Exercise inputs below:
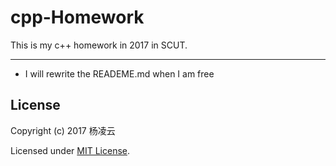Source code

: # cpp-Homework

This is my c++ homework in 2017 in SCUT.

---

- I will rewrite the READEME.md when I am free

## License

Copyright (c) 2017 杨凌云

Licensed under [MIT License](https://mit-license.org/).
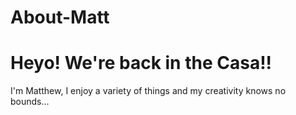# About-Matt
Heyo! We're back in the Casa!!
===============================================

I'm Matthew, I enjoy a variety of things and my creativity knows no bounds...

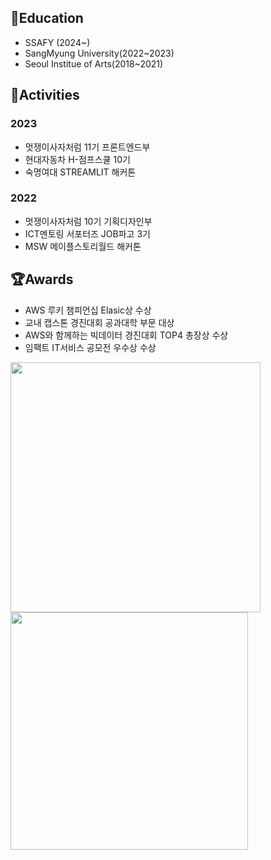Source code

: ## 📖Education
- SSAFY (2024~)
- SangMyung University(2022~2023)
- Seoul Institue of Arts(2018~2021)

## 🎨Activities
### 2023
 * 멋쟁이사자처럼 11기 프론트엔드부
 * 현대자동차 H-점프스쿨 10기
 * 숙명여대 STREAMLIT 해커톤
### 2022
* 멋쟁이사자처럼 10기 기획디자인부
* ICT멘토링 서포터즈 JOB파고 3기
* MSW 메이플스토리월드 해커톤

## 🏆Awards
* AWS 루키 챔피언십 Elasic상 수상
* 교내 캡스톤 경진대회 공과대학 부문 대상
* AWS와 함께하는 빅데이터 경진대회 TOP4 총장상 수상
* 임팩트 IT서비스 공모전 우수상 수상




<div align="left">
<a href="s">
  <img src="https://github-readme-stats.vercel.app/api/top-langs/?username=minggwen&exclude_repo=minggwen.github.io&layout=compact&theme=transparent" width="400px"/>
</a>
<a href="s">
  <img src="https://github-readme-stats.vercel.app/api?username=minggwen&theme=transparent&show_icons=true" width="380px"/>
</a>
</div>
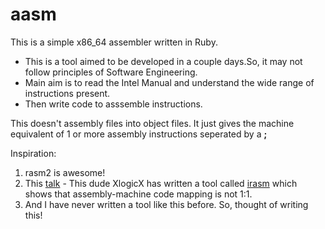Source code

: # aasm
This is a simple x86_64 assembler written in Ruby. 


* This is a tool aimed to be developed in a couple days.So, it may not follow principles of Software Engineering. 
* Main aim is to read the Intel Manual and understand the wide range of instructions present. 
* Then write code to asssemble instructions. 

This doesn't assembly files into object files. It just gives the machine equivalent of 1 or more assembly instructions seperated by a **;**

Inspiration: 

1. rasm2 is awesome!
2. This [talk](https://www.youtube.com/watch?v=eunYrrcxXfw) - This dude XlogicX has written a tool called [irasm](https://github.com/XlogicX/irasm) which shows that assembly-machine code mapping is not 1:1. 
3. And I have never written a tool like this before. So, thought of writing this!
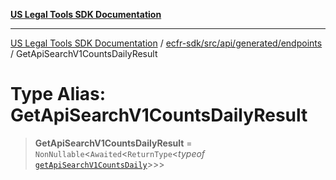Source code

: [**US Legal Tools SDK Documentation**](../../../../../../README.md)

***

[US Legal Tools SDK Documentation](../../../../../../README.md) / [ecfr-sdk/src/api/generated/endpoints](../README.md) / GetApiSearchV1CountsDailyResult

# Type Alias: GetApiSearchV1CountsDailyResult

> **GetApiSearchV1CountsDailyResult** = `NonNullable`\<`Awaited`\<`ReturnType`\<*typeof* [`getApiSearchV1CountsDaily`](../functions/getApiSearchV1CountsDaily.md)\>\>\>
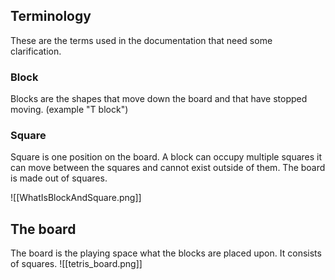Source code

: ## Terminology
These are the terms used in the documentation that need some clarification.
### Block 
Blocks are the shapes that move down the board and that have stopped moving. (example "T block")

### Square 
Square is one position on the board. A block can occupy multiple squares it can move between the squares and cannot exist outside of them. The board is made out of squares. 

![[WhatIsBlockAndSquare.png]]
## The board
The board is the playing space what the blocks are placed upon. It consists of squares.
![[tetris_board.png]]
End of Exercise inputs.
Starting at the line that contains "of Software Engineering.", reproduce exactly and only the lines through the end of the entries above, with the pictures excluded.

#### Your solution
* This is a tool aimed to be developed in a couple days.So, it may not follow principles of Software Engineering. 
* Main aim is to read the Intel Manual and understand the wide range of instructions present. 
* Then write code to asssemble instructions. 

This doesn't assembly files into object files. It just gives the machine equivalent of 1 or more assembly instructions seperated by a **;**

Inspiration: 

1. rasm2 is awesome!
2. This [talk](https://www.youtube.com/watch?v=eunYrrcxXfw) - This dude XlogicX has written a tool called [irasm](https://github.com/XlogicX/irasm) which shows that assembly-machine code mapping is not 1:1. 
3. And I have never written a tool like this before. So, thought of writing this!
Source code

: [**US Legal Tools SDK Documentation**](../../../../../../README.md)

***

[US Legal Tools SDK Documentation](../../../../../../README.md) / [ecfr-sdk/src/api/generated/endpoints](../README.md) / GetApiSearchV1CountsDailyResult

# Type Alias: GetApiSearchV1CountsDailyResult

> **GetApiSearchV1CountsDailyResult** = `NonNullable`\<`Awaited`\<`ReturnType`\<*typeof* [`getApiSearchV1CountsDaily`](../functions/getApiSearchV1CountsDaily.md)\>\>\>
Source code

: ## Terminology
These are the terms used in the documentation that need some clarification.
### Block 
Blocks are the shapes that move down the board and that have stopped moving. (example "T block")

### Square 
Square is one position on the board. A block can occupy multiple squares it can move between the squares and cannot exist outside of them. The board is made out of squares. 

![[WhatIsBlockAndSquare.png]]
## The board
The board is the playing space what the blocks are placed upon. It consists of squares.
![[tetris_board.png]]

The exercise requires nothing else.